"

3 The Command Line and Filesystem

Computer users are used to interacting with a “user interface.” On many computers, this interface displays the desktop or task bar, icons, file previews, and so on. It takes input from the user in the form of keystrokes, mouse movements, and in some cases voice commands, and presents the results of the user’s actions. Perhaps most importantly, the user interface is itself a program (it is software running on a computer, after all) we interact with to execute other programs.

The same thing happens when we use SSH to log in to a remote machine, or open up the Terminal application on a Linux or OS X desktop.
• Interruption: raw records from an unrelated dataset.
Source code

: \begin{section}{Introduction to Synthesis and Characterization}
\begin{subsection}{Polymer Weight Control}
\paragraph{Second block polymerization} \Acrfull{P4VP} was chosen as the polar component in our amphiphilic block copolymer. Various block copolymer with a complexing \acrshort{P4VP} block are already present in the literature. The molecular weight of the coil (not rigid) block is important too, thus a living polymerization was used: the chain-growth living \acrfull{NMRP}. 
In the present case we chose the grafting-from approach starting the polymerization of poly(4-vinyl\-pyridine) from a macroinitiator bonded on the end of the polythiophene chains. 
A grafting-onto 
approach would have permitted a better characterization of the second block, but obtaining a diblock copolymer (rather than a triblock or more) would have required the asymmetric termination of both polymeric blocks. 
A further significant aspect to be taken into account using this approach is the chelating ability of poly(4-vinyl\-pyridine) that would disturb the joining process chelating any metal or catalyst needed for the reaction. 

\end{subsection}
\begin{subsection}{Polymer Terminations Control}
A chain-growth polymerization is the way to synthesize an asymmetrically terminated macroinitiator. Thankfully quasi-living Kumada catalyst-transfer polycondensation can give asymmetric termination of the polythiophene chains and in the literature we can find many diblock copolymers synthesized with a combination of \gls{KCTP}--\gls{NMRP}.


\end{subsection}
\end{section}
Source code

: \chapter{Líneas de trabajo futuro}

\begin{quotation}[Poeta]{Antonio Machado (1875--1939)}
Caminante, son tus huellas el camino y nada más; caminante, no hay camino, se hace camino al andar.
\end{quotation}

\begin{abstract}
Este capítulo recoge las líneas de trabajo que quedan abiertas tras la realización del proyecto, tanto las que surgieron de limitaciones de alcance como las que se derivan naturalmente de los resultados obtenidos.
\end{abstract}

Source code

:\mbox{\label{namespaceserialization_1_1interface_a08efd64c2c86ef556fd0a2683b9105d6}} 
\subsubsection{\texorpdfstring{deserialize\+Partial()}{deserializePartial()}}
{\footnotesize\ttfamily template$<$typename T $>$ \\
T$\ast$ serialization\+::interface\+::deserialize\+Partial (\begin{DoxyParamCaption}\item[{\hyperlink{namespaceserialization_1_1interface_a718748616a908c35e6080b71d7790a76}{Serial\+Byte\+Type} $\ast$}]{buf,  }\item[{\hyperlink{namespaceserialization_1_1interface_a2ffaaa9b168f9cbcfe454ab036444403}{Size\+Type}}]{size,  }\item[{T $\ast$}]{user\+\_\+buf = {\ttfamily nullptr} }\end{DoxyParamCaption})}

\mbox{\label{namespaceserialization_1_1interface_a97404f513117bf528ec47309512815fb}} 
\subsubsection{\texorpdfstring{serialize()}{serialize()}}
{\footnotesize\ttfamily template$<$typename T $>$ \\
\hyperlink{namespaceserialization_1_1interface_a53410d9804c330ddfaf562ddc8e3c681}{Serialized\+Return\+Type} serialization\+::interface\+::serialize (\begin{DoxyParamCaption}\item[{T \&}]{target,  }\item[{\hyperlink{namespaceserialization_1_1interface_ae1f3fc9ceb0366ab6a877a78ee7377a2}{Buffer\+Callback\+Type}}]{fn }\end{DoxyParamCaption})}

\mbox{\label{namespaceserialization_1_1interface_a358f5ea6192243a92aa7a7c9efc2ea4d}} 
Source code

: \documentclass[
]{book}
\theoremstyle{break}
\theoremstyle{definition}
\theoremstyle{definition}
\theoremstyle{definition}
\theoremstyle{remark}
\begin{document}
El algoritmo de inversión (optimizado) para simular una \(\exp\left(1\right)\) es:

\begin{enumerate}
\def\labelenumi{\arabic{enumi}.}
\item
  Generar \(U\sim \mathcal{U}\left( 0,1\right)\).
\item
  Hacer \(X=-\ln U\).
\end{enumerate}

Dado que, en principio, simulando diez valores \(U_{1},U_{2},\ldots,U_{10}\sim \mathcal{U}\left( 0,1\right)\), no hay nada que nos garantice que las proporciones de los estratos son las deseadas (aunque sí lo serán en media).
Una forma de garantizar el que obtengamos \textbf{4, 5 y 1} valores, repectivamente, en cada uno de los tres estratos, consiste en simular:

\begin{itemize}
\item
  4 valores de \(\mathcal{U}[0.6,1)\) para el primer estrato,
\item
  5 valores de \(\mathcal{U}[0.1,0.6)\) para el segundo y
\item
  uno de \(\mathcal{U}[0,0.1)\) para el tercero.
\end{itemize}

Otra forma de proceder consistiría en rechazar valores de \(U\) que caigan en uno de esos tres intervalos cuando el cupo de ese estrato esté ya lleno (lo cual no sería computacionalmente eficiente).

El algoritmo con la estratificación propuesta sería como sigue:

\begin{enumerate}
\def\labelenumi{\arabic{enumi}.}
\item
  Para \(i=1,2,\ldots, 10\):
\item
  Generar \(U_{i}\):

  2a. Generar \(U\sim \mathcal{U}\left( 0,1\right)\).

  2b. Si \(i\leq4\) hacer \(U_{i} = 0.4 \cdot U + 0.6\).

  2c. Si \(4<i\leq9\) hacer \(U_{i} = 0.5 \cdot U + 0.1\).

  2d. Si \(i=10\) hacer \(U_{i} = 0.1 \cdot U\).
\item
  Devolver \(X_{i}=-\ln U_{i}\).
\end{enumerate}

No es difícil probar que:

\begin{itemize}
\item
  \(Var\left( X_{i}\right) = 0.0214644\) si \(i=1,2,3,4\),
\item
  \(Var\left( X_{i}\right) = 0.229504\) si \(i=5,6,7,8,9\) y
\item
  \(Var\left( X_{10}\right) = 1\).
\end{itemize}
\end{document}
In this case, however, instead of interacting with a GUI (Graphical User Interface), we interact with a CLI (Command-Line Interface), or shell, which does the job of displaying the command prompt. The shell is the software we interact with on the command line. In some sense it is the command line, as it displays the command prompt, accepts input via typed text, runs other programs on our behalf, and displays the results textually. A command prompt is a line of status information provided in a text-based interface, indicating that commands are to be entered and run by pressing Enter. Command prompts often include information about what computer or network one is logged in to, the username one is logged in with, and an indication of the “present working directory” (discussed below).

The first command that we’ll learn for the Linux command line is echo, which prints the parameters we give it.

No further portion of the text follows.